IN EARLY 1984, the actress Parveen Babi announced her retirement from Bollywood in blazingly public fashion: she wrote about it in a cover story for the Illustrated Weekly of India. Titled “The Confessions of Parveen Babi,” the essay was diaristic and occasionally disturbing in its honesty. “Have you ever wondered what it is like to function in life, distrusting everything and everybody?” the actress, then 34 years old, wrote. “Slowly, one by one, I lost trust in everybody and everything around me. We trust most of the things and people around us without questioning. We trust the food we eat, the water we drink, the air we breathe.”

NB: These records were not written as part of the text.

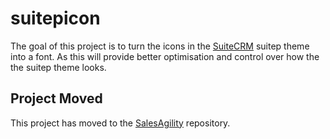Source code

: # suitepicon

The goal of this project is to turn the icons in the [SuiteCRM](https://suitecrm.com/) suitep theme  into a font. As this will provide better optimisation and control over how the the suitep theme looks.

## Project Moved
This project has moved to the [SalesAgility](https://github.com/salesagility/SuiteP-Icon-Font) repository.

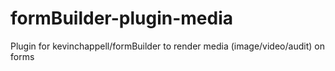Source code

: # formBuilder-plugin-media
Plugin for kevinchappell/formBuilder to render media (image/video/audit) on forms
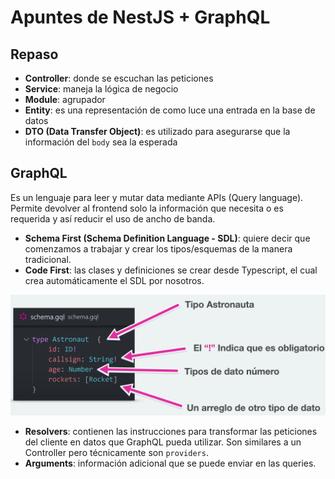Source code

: # Apuntes de NestJS + GraphQL

## Repaso

- **Controller**: donde se escuchan las peticiones
- **Service**: maneja la lógica de negocio
- **Module**: agrupador
- **Entity**: es una representación de como luce una entrada en la base de datos
- **DTO (Data Transfer Object)**: es utilizado para asegurarse que la información del `body` sea la esperada

## GraphQL

Es un lenguaje para leer y mutar data mediante APIs (Query language). Permite devolver al frontend solo la información que necesita o es requerida y así reducir el uso de ancho de banda.

- **Schema First (Schema Definition Language - SDL)**: quiere decir que comenzamos a trabajar y crear los tipos/esquemas de la manera tradicional.
- **Code First**: las clases y definiciones se crear desde Typescript, el cual crea automáticamente el SDL por nosotros.

![Graphql](assets/image.png)

- **Resolvers**: contienen las instrucciones para transformar las peticiones del cliente en datos que GraphQL pueda utilizar. Son similares a un Controller pero técnicamente son `providers`.
- **Arguments**: información adicional que se puede enviar en las queries.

Diagnosed with schizophrenia in the late 1970s, Babi had experienced her latest breakdown just months before the article’s publication. She was nearing the end of a noteworthy career in Bollywood. In her ten years in the industry, Babi projected a new, assuredly “progressive” image for women in popular Hindi cinema in films such as Majboor and Deewaar. Along with her contemporary Zeenat Aman, Babi introduced audiences to a bohemian heroine who drank and smoked, who wore bell bottoms and skirts with thigh-high gashes, who brandished her sexuality without apology. Babi scaled international heights too, gracing a 1976 cover of the European edition of Time magazine as the avatar of “Asia’s Frenetic Film Scene.”
But once talk of Babi’s mental illness began circulating in Mumbai, industry figures began to see her as a liability. Many were cruel about her condition. “I think Parveen Babi is a hoax,” the filmmaker Prakash Mehra, who directed her in the 1982 film Namak Halaal, told the magazine Stardust in June 1980. “Her illness is [a] hoax. She is a liar and a cheat.”